We’re in a golden age of merging AI and neuroscience. No longer tied to conventional publication venues with year-long turnaround times, our field is moving at record speed. As 2021 draws to a close, I wanted to take some time to zoom out and review a recent trend in neuro-AI, the move toward unsupervised learning to explain representations in different brain areasfootnote.
Supervision be gone
One of the most robust findings in neuro-AI is that artificial neural networks trained to perform ecologically relevant tasks match single neurons and ensemble signals in the brain. The canonical example is the ventral stream, where DNNs trained for object recognition on ImageNet match representations in IT (Khaligh-Razavi & Kriegeskorte, 2014, Yamins et al. 2014). Supervised, task-optimized networks link two important forms of explanation: ecological relevance and accounting for neural activity. They answer the teleological question: what is a brain region for?
However, as Jess Thompson points out, these are far from the only forms of explanation. In particular, task-optimized networks are generally not considered biologically plausible. Conventional ImageNet training uses 1M images. For a human infant to get this level of supervision, they would have to receive a new supervised label every 5 seconds (e.g. the parent points at a duck and says “duck”) for 3 hours a day, for more than a year. And for a non-human primate or a mouse? Thus, the search for biologically plausible networks which match the human brain is still on.
This year, we’ve seen a lot of headway into finding ways around supervision, and alternatives to supervised training are now competitive.
Unsupervised, self-supervised, contrastive, multimodal
The alternatives to supervised training are many, and it’s not clear which method is winning right now.

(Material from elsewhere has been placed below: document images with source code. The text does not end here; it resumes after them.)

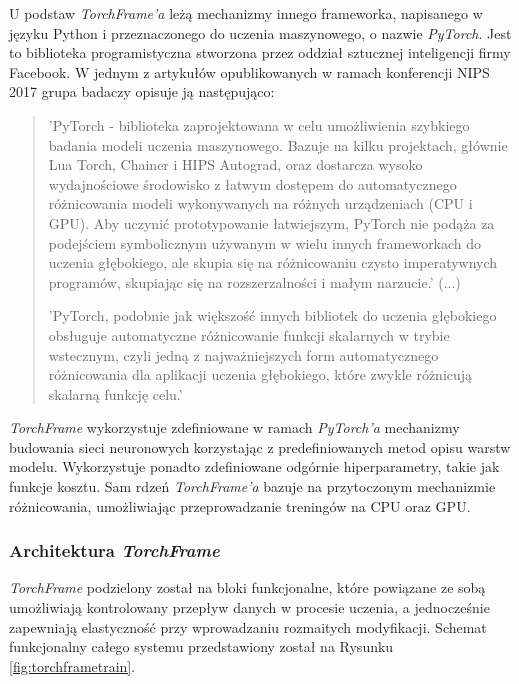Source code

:     U podstaw \textit{TorchFrame'a} leżą mechanizmy innego frameworka, napisanego w języku Python i
    przeznaczonego do uczenia maszynowego, o nazwie \textit{PyTorch}. Jest to
    biblioteka programistyczna stworzona przez oddział sztucznej inteligencji firmy
    Facebook. W jednym z artykułów \cite{pytorch} opublikowanych w ramach konferencji NIPS 2017
    grupa badaczy opisuje ją następująco:

    \begin{quote}
      'PyTorch - biblioteka zaprojektowana w celu umożliwienia szybkiego badania
      modeli uczenia maszynowego. Bazuje na kilku projektach, głównie Lua Torch,
      Chainer i HIPS Autograd, oraz dostarcza wysoko wydajnościowe środowisko z
      łatwym dostępem do automatycznego różnicowania modeli wykonywanych na różnych
      urządzeniach (CPU i GPU). Aby uczynić prototypowanie łatwiejszym, PyTorch
      nie podąża za podejściem symbolicznym używanym w wielu innych frameworkach
      do uczenia głębokiego, ale skupia się na różnicowaniu czysto imperatywnych
      programów, skupiając się na rozszerzalności i małym narzucie.' (...)

      'PyTorch, podobnie jak większość innych bibliotek do uczenia głębokiego obsługuje
      automatyczne różnicowanie funkcji skalarnych w trybie wstecznym, czyli jedną z najważniejszych form
      automatycznego różnicowania dla aplikacji uczenia głębokiego, które zwykle
      różnicują skalarną funkcję celu.'
    \end{quote}

    \textit{TorchFrame} wykorzystuje zdefiniowane w ramach \textit{PyTorch'a} mechanizmy budowania sieci neuronowych
    korzystając z predefiniowanych metod opisu warstw modelu. Wykorzystuje ponadto
    zdefiniowane odgórnie hiperparametry, takie jak funkcje kosztu. Sam rdzeń \textit{TorchFrame'a}
    bazuje na przytoczonym mechanizmie różnicowania, umożliwiając przeprowadzanie treningów
    na CPU oraz GPU.

  \subsubsection{Architektura \textit{TorchFrame}}

    \textit{TorchFrame} podzielony został na bloki funkcjonalne, które powiązane ze sobą
    umożliwiają kontrolowany przepływ danych w procesie uczenia, a jednocześnie
    zapewniają elastyczność przy wprowadzaniu rozmaitych modyfikacji. Schemat funkcjonalny
    całego systemu przedstawiony został na Rysunku \ref{fig:torchframetrain}.

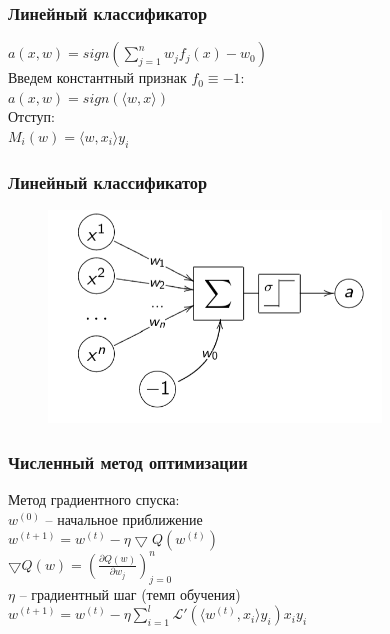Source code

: \documentclass[12pt]{beamer}
\begin{document}
\begin{frame}\frametitle{Линейный классификатор}
$a(x, w) = sign(\sum_{j=1}^n w_jf_j(x) - w_0)$\\
\vspace{3mm}
Введем константный признак $f_0 \equiv -1$:\\
\vspace{3mm}
$a(x, w) = sign(\langle w, x\rangle)$\\
\vspace{3mm}
Отступ:\\
$M_i(w) = \langle w, x_i\rangle y_i$
\end{frame}


\begin{frame}\frametitle{Линейный классификатор}
\begin{figure}[htbp]
  \includegraphics[height=160pt, keepaspectratio = true]{images/neuron}   
\end{figure}
\end{frame}

\begin{frame}\frametitle{Численный метод оптимизации}
Метод градиентного спуска:\\\vspace{3mm}
$w^{(0)} $ -- начальное приближение\\
\vspace{3mm}
$w^{(t+1)} =  w^{(t)} - \eta \bigtriangledown Q(w^{(t)})$\\
\vspace{3mm}
$\bigtriangledown Q(w) = (\frac{\partial Q(w)}{\partial w_j})_{j=0}^n$\\
\vspace{3mm}
$\eta$ -- градиентный шаг (темп обучения)\\
\vspace{3mm}
$w^{(t+1)} =  w^{(t)} - \eta \sum_{i=1}^l \mathcal{L}'(\langle w^{(t)}, x_i\rangle y_i)x_iy_i$\\
\end{frame}
\end{document}
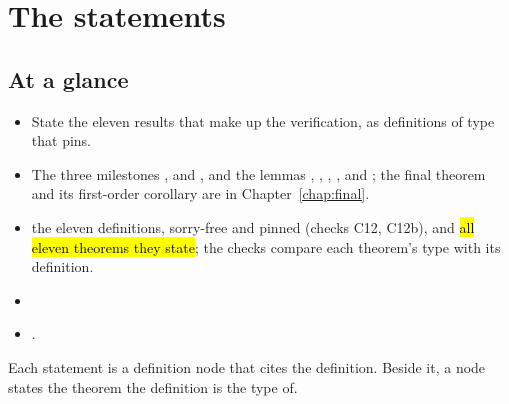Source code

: \chapter{The statements}\label{chap:statements}

\section*{At a glance}
\begin{itemize}
\item {} State the eleven results that make up the verification, as definitions of type
   that  pins.
\item {} The three milestones ,  and
  , and the lemmas , , , ,
   and ; the final theorem  and its
  first-order corollary are in Chapter~\ref{chap:final}.
\item {} \stProved{} the eleven definitions, sorry-free and pinned (checks C12, C12b), and
  \hl{all eleven theorems they state}; the checks compare each theorem's type with its definition.
\item {} 
\item {} .
\end{itemize}

Each statement is a definition node that cites the  definition. Beside it, a
node states the theorem the definition is the type of.

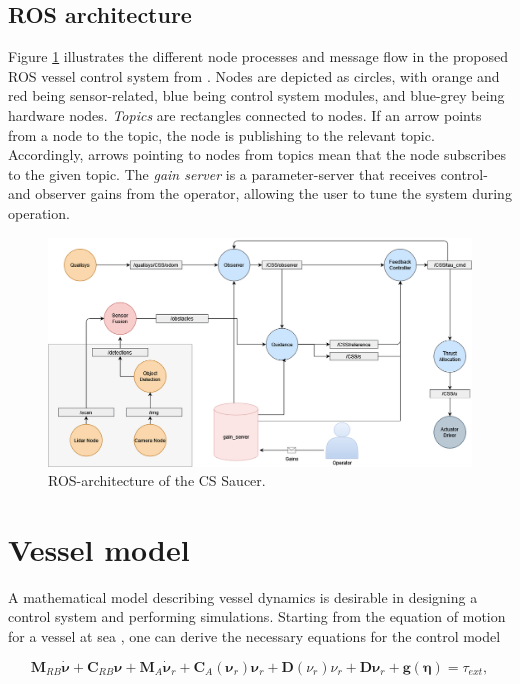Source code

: \subsection{ROS architecture}

Figure \ref{fig:ros-flow} illustrates the different node processes and message flow in the proposed ROS vessel control system from \citet{solheim-master}. Nodes are depicted as circles, with orange and red being sensor-related, blue being control system modules, and blue-grey being hardware nodes. \textit{Topics} are rectangles connected to nodes. If an arrow points from a node to the topic, the node is publishing to the relevant topic. Accordingly, arrows pointing to nodes from topics mean that the node subscribes to the given topic. The \textit{gain server} is a parameter-server that receives control- and observer gains from the operator, allowing the user to tune the system during operation.   

\begin{figure}[H]
    \centering
    \includegraphics[width=\textwidth]{Images/ROS-topology(3).png}
    \caption{ROS-architecture of the CS Saucer.}
    \label{fig:ros-flow}
\end{figure}

\section{Vessel model}

\label{sec:modeling}

A mathematical model describing vessel dynamics is desirable in designing a control system and performing simulations. Starting from the equation of motion for a vessel at sea \citep{fossen_2021}, one can derive the necessary equations for the control model 

\begin{equation}
    \mathbf{M}_{RB}\dot{\boldsymbol{\nu}} + \mathbf{C}_{RB}\boldsymbol{\nu} + \mathbf{M}_A\dot{\boldsymbol{\nu}}_r + \mathbf{C}_A(\boldsymbol{\nu}_r)\boldsymbol{\nu}_r + \mathbf{D}(\nu_r)\nu_r + \mathbf{D}\boldsymbol{\nu}_r + \mathbf{g}(\boldsymbol{\eta}) = \tau_{ext},
\end{equation}

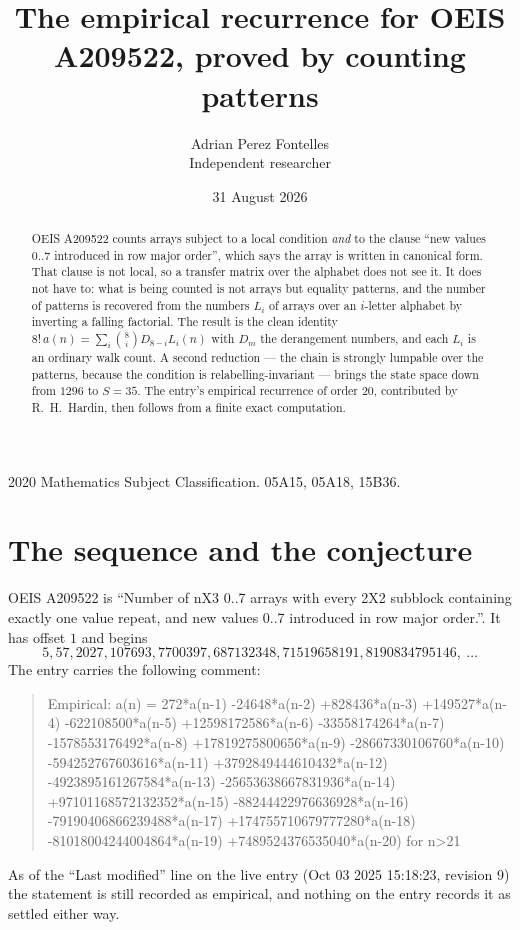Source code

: \documentclass[11pt,a4paper]{article}
\title{The empirical recurrence for OEIS A209522, proved by counting patterns}
\author{Adrian Perez Fontelles\\ \small Independent researcher}
\date{31 August 2026}
\theoremstyle{plain}
\theoremstyle{definition}
\begin{document}
\maketitle

\begin{abstract}
OEIS A209522 counts arrays subject to a local condition \emph{and} to the clause ``new values
$0..7$ introduced in row major order'', which says the array is written in canonical
form. That clause is not local, so a transfer matrix over the alphabet does not see it. It
does not have to: what is being counted is not arrays but equality patterns, and the number
of patterns is recovered from the numbers $L_i$ of arrays over an $i$-letter alphabet by
inverting a falling factorial. The result is the clean identity
$8!\,a(n)=\sum_i\binom{8}{i}D_{8-i}L_i(n)$ with $D_m$ the derangement numbers,
and each $L_i$ is an ordinary walk count. A second reduction --- the chain is strongly
lumpable over the patterns, because the condition is relabelling-invariant --- brings the
state space down from $1296$ to $S=35$. The entry's empirical recurrence of order
$20$, contributed by R.~H.~Hardin, then follows from a finite exact computation.
\end{abstract}

\noindent\small 2020 Mathematics Subject Classification. 05A15, 05A18, 15B36.\normalsize

\section{The sequence and the conjecture}

OEIS A209522 is ``Number of nX3 0..7 arrays with every 2X2 subblock containing exactly one value repeat, and new values 0..7 introduced in row major order.''. It has offset $1$ and begins
\[
5, 57, 2027, 107693, 7700397, 687132348, 71519658191, 8190834795146,\ \dots
\]
The entry carries the following comment:
\begin{quote}\small
Empirical: a(n) = 272*a(n-1) -24648*a(n-2) +828436*a(n-3) +149527*a(n-4) -622108500*a(n-5) +12598172586*a(n-6) -33558174264*a(n-7) -1578553176492*a(n-8) +17819275800656*a(n-9) -28667330106760*a(n-10) -594252767603616*a(n-11) +3792849444610432*a(n-12) -4923895161267584*a(n-13) -25653638667831936*a(n-14) +97101168572132352*a(n-15) -88244422976636928*a(n-16) -79190406866239488*a(n-17) +174755710679777280*a(n-18) -81018004244004864*a(n-19) +7489524376535040*a(n-20) for n>21
\end{quote}
As of the ``Last modified'' line on the live entry (Oct 03 2025 15:18:23, revision 9) the statement is
still recorded as empirical, and nothing on the entry records it as settled either way.
\end{document}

Let’s review the methods:
- Unsupervised learning aims to represent the data distribution. I’ve covered some unsupervised techniques in the context of dimensionality reduction in neuroscience. One of the most often used techniques in this space the variational autoencoder (VAE).

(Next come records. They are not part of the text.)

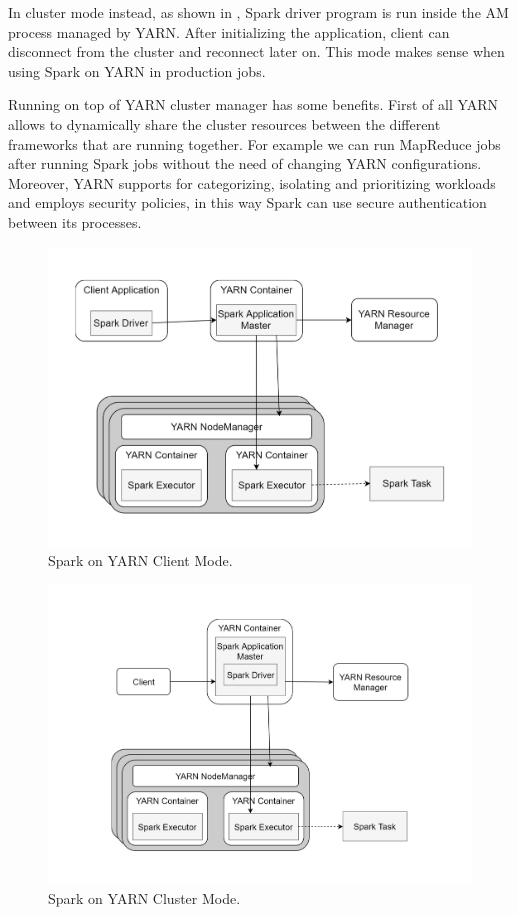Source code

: In cluster mode instead, as shown in , Spark driver program
is run inside the AM process managed by YARN. After initializing the application, client can disconnect from the cluster and reconnect later on. This mode makes sense when using Spark on YARN in production jobs. 

Running on top of YARN cluster manager has some benefits. First
of all YARN allows to dynamically share the cluster resources between the different frameworks that are running together. For example we can run MapReduce jobs after running Spark jobs without the need of changing YARN configurations. Moreover, YARN supports for categorizing, isolating and prioritizing workloads and employs security policies, in this way Spark can use secure authentication between
its processes.
\begin{figure}
	\centering
	\includegraphics[width=\columnwidth]{Images/spark_yarn_client_mode.pdf}  
	\caption[Spark on YARN Client Mode]{Spark on YARN Client Mode.}
	\label{fig:sparkOnYarnClientMode}
\end{figure}
\begin{figure}
	\centering
	\includegraphics[width=\columnwidth]{Images/spark_yarn_cluster_mode.pdf}  
	\caption[Spark on YARN Cluster Mode]{Spark on YARN Cluster Mode.}
	\label{fig:sparkOnYarnClusterMode}
\end{figure}
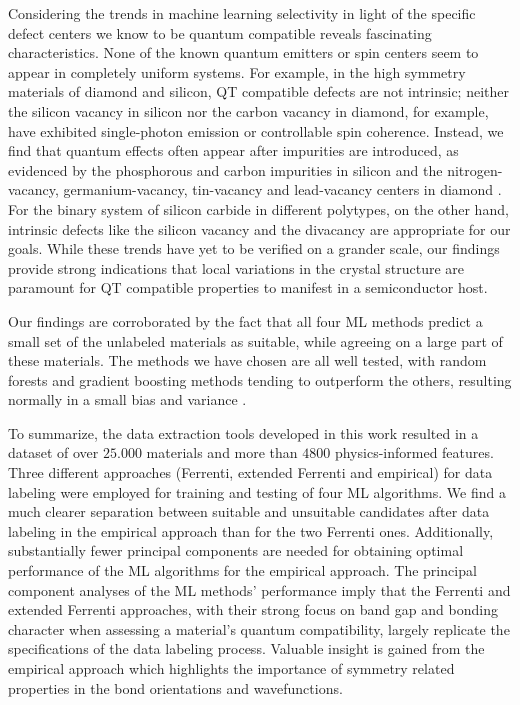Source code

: \documentclass[superscriptaddress,unsortedaddress,
 amsmath,amssymb,
 aps,
]{revtex4-2}
\begin{document}
Considering the trends in machine learning selectivity in light of the specific defect centers we know to be quantum compatible reveals fascinating characteristics. None of the known quantum emitters or spin centers seem to appear in completely uniform systems. For example, in the high symmetry materials of diamond and silicon, QT compatible defects are not intrinsic; neither the silicon vacancy in silicon nor the carbon vacancy in diamond, for example,  have exhibited single-photon emission or controllable spin coherence. Instead, we find that quantum effects often appear after impurities are introduced, as evidenced by the phosphorous and carbon impurities in silicon \cite{He2019,Redjem2020} and the nitrogen-vacancy, germanium-vacancy, tin-vacancy and lead-vacancy centers in diamond \cite{Thiering2020}. 
For the binary system of silicon carbide in different polytypes, on the other hand, intrinsic defects like the silicon vacancy and the divacancy are appropriate for our goals. 
While these trends have yet to be verified on a grander scale, our findings provide strong indications that local variations in the crystal structure are paramount for QT compatible properties to manifest in a semiconductor host. 

Our findings are corroborated by the fact that all four ML methods predict a small set of the unlabeled materials as suitable, while agreeing on a large part of these materials. 
The methods we have chosen are all well tested, with random forests and gradient boosting methods tending to outperform the others, resulting normally in a small bias and variance \cite{Hastie2009,Mehta2019,Murphy2012}. 

To summarize, the data extraction tools developed in this work resulted in a dataset of over $25.000$ materials and more than $4800$ physics-informed features. Three different approaches (Ferrenti, extended Ferrenti and empirical) for data labeling were employed for training and testing of four ML algorithms. 
We find a much clearer separation between suitable and unsuitable candidates after data labeling in the empirical approach than for the two Ferrenti ones. 
Additionally, substantially fewer principal components are needed for obtaining optimal performance of the ML algorithms for the empirical approach. 
The principal component analyses of the ML methods' performance imply that the Ferrenti and extended Ferrenti approaches, with their strong focus on band gap and bonding character when assessing a material's quantum compatibility, largely replicate the specifications of the data labeling process. 
Valuable insight is gained from the empirical approach which highlights the importance of symmetry related properties in the bond orientations and wavefunctions. 
\end{document}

- Self-supervised training aims to find good data representations by solving pretext tasks (figure above). Many have been proposed over the years. Language models are almost universally trained with self-supervision these days; think BERT and GPT-3.

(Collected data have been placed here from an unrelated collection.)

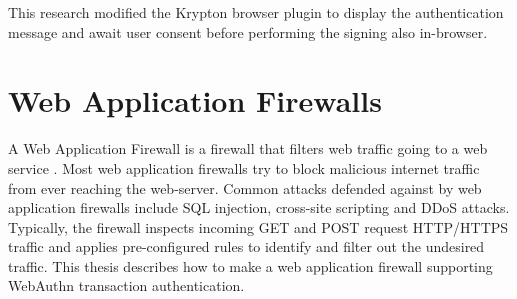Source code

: This research modified the Krypton browser plugin to display the authentication message and await user consent before performing the signing also in-browser.


\section{Web Application Firewalls}

A Web Application Firewall is a firewall that filters web traffic going to a web service \cite{web-application-firewall}. Most web application firewalls try to block malicious internet traffic from ever reaching the web-server. Common attacks defended against by web application firewalls include SQL injection, cross-site scripting and DDoS attacks. Typically, the firewall inspects incoming GET and POST request HTTP/HTTPS traffic and applies pre-configured rules to identify and filter out the undesired traffic. This thesis describes how to make a web application firewall supporting WebAuthn transaction authentication.






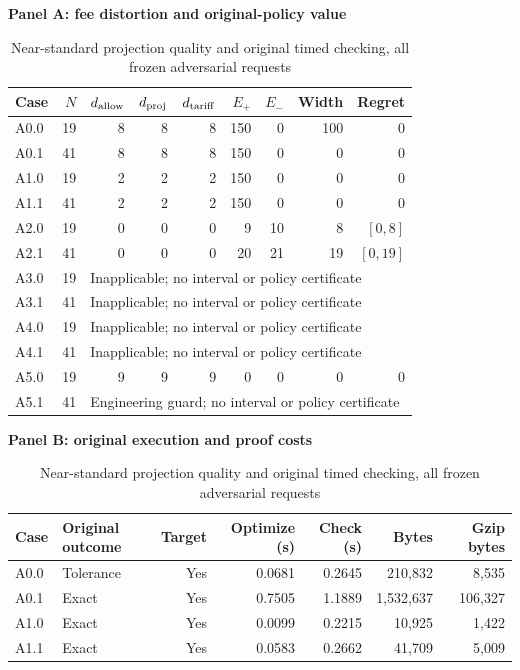 \documentclass[11pt,letterpaper]{article}
\theoremstyle{definition}\newtheorem{remark}[theorem]{Remark}
\begin{document}
\begin{table}[p]\centering
\caption{Near-standard projection quality and original timed checking, all frozen adversarial requests}\label{tab:projection64}
\begin{singlespace}\small
\textbf{Panel A: fee distortion and original-policy value}\par\smallskip
\begin{tabular}{lrrrrrrrr}\toprule
Case & $N$ & $d_{\rm allow}$ & $d_{\rm proj}$ & $d_{\rm tariff}$ & $E_+$ & $E_-$ & Width & Regret\\\midrule
A0.0 & 19 & 8 & 8 & 8 & 150 & 0 & 100 & 0 \\
A0.1 & 41 & 8 & 8 & 8 & 150 & 0 & 0 & 0 \\
A1.0 & 19 & 2 & 2 & 2 & 150 & 0 & 0 & 0 \\
A1.1 & 41 & 2 & 2 & 2 & 150 & 0 & 0 & 0 \\
A2.0 & 19 & 0 & 0 & 0 & 9 & 10 & 8 & $[0,8]$ \\
A2.1 & 41 & 0 & 0 & 0 & 20 & 21 & 19 & $[0,19]$ \\
A3.0 & 19 & \multicolumn{7}{l}{Inapplicable; no interval or policy certificate} \\
A3.1 & 41 & \multicolumn{7}{l}{Inapplicable; no interval or policy certificate} \\
A4.0 & 19 & \multicolumn{7}{l}{Inapplicable; no interval or policy certificate} \\
A4.1 & 41 & \multicolumn{7}{l}{Inapplicable; no interval or policy certificate} \\
A5.0 & 19 & 9 & 9 & 9 & 0 & 0 & 0 & 0 \\
A5.1 & 41 & \multicolumn{7}{l}{Engineering guard; no interval or policy certificate} \\
\bottomrule\end{tabular}\par\medskip
\textbf{Panel B: original execution and proof costs}\par\smallskip
\begin{tabular}{llrrrrr}\toprule
Case & Original outcome & Target & Optimize (s) & Check (s) & Bytes & Gzip bytes\\\midrule
A0.0 & Tolerance & Yes & 0.0681 & 0.2645 & 210,832 & 8,535 \\
A0.1 & Exact & Yes & 0.7505 & 1.1889 & 1,532,637 & 106,327 \\
A1.0 & Exact & Yes & 0.0099 & 0.2215 & 10,925 & 1,422 \\
A1.1 & Exact & Yes & 0.0583 & 0.2662 & 41,709 & 5,009 \\

\end{tabular}
\end{singlespace}
\end{table}
\end{document}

- Contrastive learning is a particular flavor of self-supervised learning where the pretext task is to predict whether a sample is from a positive or negative (or distractor) class (hence “contrast”). There are many different flavors of contrastive learning: MoCo, InfoNCE, SimCLR, CPC, etc. There are also closely related non-contrastive methods that do away with negative samples, including BYOL and BarlowTwins.
- Multimodal learning is a particular flavor of self-supervised training which aims to find a common subspace for two different modalities (e.g. vision, text, audio, etc.) by predicting one from the other, or predicting a common subspace. CLIP is perhaps the most famous multimodal network – it’s trained contrastively.
All of these methods allow us to learn a representation without the need for pesky supervision. If it turns out that this representation is aligned to a brain area, this is a win, as self-supervised and unsupervised methods are more biologically plausible than supervised methods.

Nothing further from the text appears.